Industry Trend Analysis - Weekly Mining & Projects Roundup - OCT 2014
We expect 2013 lows to offer significant support to the Bloomberg World Mining Index over the coming months. Industrial metal prices, notably copper, aluminium and nickel, will weaken over the next six months due to the easing of market tightness and cooling of Chinese economic growth. However, the subsequent drag on mining equities will be limited given the extent of weakness since 2011. Aggressive cost-cutting measures in the mining space will help to improve miners' bottom line and partially insulate them against further share price weakness.
We are bearish aluminium equities over a multi-quarter horizon ( see 'Bearish Aluminiu m Producers Relative To Global M iners', September 24). Aluminium equities have rallied relative to other metal producers since Q413 and now look expensive compared to previous years. Crucially, we believe both three-month LME aluminium prices and aluminium premiums will face headwinds in the coming quarters. The aluminium market will remain in structural oversupply as a result of excess production in China and the Gulf Cooperation Council (GCC).
Apart from aluminium producers, the outlook for coal miners is also grim. US coal miners will continue to suffer from sluggish domestic demand and tighter environmental regulations ( see 'Coal: Long-Term Industry Decline Continues', August 15).
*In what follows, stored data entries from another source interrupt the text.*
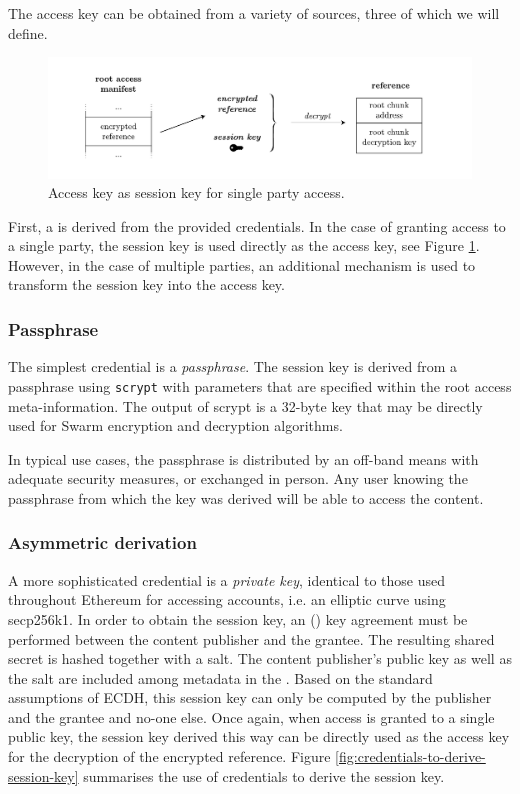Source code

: The access key can be obtained from a variety of sources, three of which we will define.

\begin{figure}[htbp]
\centering
\includegraphics[width=\textwidth]{fig/access-control-single-party.pdf}
\caption[Access key as session key for single party access  \statusyellow]{Access key as session key for single party access.}
\label{fig:access-control-single-party}
\end{figure}

First, a  is derived from the provided credentials. In the case of granting access to a single party, the session key is used directly as the access key, see Figure \ref{fig:access-control-single-party}. However, in the case of multiple parties, an additional mechanism is used to transform the session key into the access key.

\subsubsection{Passphrase}
The simplest credential is a \emph{passphrase}. The session key is derived from a passphrase using \lstinline{scrypt} with parameters that are specified within the root access meta-information. The output of scrypt is a 32-byte key that may be directly used for Swarm encryption and decryption algorithms.

In typical use cases, the passphrase is distributed by an off-band means with adequate security measures, or exchanged in person. Any user knowing the passphrase from which the key was derived will be able to access the content.

\subsubsection{Asymmetric derivation}

A more sophisticated credential is a \emph{private key}, identical to those used throughout Ethereum for accessing accounts, i.e. an  elliptic curve using secp256k1. In order to obtain the session key, an  () key agreement must be performed between the content publisher and the grantee. The resulting shared secret is hashed together with a salt. The content publisher's public key as well as the salt are included among metadata in the . Based on the standard assumptions of ECDH, this session key can only be computed by the publisher and the grantee and no-one else. 
Once again, when access is granted to a single public key, the session key derived this way can be directly used as the access key for the decryption of the encrypted reference. 
Figure \ref{fig:credentials-to-derive-session-key} summarises the use of credentials to derive the session key.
Elsewhere, in Australia coal miners will remain under pressure from a persistent supply glut in the seaborne market. Profit margins from mining operations will remain subdued over the next two years as thermal coal prices struggle to make substantive gains ( see 'Thermal Coal To Average USD 74/tonne In 2015', August 19). Meanwhile, the consolidation push in China will force more domestic miners, particularly the smaller players, out of business.